-------- Records provided

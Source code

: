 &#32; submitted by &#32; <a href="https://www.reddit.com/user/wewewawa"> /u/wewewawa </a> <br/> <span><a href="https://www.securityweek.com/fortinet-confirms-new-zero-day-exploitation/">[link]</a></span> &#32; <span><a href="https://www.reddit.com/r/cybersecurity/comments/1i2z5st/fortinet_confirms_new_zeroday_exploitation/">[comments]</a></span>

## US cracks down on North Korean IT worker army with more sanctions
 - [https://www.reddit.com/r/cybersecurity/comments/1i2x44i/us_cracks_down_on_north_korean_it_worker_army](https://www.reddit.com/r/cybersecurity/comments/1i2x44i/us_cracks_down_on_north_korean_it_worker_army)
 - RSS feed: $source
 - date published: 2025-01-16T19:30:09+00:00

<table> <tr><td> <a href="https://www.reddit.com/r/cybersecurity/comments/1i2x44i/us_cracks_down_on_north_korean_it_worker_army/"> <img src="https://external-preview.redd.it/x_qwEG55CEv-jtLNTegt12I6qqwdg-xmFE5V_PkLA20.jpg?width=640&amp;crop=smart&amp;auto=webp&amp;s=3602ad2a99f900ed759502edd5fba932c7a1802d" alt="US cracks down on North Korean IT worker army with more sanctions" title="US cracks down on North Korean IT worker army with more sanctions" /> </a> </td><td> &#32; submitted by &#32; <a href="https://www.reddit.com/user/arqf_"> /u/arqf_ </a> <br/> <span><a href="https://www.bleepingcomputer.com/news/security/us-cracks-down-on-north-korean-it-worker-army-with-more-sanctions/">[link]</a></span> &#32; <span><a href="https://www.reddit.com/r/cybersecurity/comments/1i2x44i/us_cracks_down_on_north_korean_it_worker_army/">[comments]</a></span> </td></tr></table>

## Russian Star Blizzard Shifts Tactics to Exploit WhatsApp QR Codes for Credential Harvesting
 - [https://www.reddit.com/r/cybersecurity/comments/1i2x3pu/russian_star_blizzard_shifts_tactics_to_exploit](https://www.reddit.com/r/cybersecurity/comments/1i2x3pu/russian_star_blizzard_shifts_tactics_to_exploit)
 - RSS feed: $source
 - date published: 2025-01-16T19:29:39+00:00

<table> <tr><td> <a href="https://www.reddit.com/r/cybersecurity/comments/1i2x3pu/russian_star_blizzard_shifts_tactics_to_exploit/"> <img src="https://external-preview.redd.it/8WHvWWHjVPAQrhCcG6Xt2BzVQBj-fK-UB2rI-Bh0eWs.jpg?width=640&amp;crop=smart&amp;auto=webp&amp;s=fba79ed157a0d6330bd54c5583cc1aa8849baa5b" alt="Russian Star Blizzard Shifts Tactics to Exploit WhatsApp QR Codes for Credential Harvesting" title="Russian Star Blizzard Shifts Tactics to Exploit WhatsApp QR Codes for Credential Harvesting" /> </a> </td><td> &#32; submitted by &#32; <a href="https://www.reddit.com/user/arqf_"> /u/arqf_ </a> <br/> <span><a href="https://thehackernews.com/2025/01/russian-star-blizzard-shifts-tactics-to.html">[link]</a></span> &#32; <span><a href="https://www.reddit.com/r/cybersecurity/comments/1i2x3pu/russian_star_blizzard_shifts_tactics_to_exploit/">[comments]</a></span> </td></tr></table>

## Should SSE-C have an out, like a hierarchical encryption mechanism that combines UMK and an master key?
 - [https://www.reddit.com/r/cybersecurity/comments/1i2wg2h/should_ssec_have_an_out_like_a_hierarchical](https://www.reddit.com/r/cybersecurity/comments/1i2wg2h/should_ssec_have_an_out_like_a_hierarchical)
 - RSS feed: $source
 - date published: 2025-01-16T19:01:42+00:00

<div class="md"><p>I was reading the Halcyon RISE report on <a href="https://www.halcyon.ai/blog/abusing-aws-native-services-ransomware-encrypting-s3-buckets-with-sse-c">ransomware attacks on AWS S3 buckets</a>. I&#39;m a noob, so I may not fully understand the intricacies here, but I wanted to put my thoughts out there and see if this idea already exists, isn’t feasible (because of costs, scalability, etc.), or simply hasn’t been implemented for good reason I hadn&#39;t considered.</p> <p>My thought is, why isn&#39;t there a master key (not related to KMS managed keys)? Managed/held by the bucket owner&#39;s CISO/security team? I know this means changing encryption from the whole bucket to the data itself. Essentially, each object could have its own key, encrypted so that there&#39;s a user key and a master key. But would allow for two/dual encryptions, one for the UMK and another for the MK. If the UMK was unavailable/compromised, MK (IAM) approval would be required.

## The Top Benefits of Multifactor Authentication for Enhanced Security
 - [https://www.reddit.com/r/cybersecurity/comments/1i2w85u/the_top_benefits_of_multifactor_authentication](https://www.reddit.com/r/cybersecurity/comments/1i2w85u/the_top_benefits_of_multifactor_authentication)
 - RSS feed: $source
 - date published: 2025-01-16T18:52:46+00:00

----------------

**Brief:** Look through the material above for "smart" and copy the lines that have it.

**Problem solution:**
<table> <tr><td> <a href="https://www.reddit.com/r/cybersecurity/comments/1i2x44i/us_cracks_down_on_north_korean_it_worker_army/"> <img src="https://external-preview.redd.it/x_qwEG55CEv-jtLNTegt12I6qqwdg-xmFE5V_PkLA20.jpg?width=640&amp;crop=smart&amp;auto=webp&amp;s=3602ad2a99f900ed759502edd5fba932c7a1802d" alt="US cracks down on North Korean IT worker army with more sanctions" title="US cracks down on North Korean IT worker army with more sanctions" /> </a> </td><td> &#32; submitted by &#32; <a href="https://www.reddit.com/user/arqf_"> /u/arqf_ </a> <br/> <span><a href="https://www.bleepingcomputer.com/news/security/us-cracks-down-on-north-korean-it-worker-army-with-more-sanctions/">[link]</a></span> &#32; <span><a href="https://www.reddit.com/r/cybersecurity/comments/1i2x44i/us_cracks_down_on_north_korean_it_worker_army/">[comments]</a></span> </td></tr></table>
<table> <tr><td> <a href="https://www.reddit.com/r/cybersecurity/comments/1i2x3pu/russian_star_blizzard_shifts_tactics_to_exploit/"> <img src="https://external-preview.redd.it/8WHvWWHjVPAQrhCcG6Xt2BzVQBj-fK-UB2rI-Bh0eWs.jpg?width=640&amp;crop=smart&amp;auto=webp&amp;s=fba79ed157a0d6330bd54c5583cc1aa8849baa5b" alt="Russian Star Blizzard Shifts Tactics to Exploit WhatsApp QR Codes for Credential Harvesting" title="Russian Star Blizzard Shifts Tactics to Exploit WhatsApp QR Codes for Credential Harvesting" /> </a> </td><td> &#32; submitted by &#32; <a href="https://www.reddit.com/user/arqf_"> /u/arqf_ </a> <br/> <span><a href="https://thehackernews.com/2025/01/russian-star-blizzard-shifts-tactics-to.html">[link]</a></span> &#32; <span><a href="https://www.reddit.com/r/cybersecurity/comments/1i2x3pu/russian_star_blizzard_shifts_tactics_to_exploit/">[comments]</a></span> </td></tr></table>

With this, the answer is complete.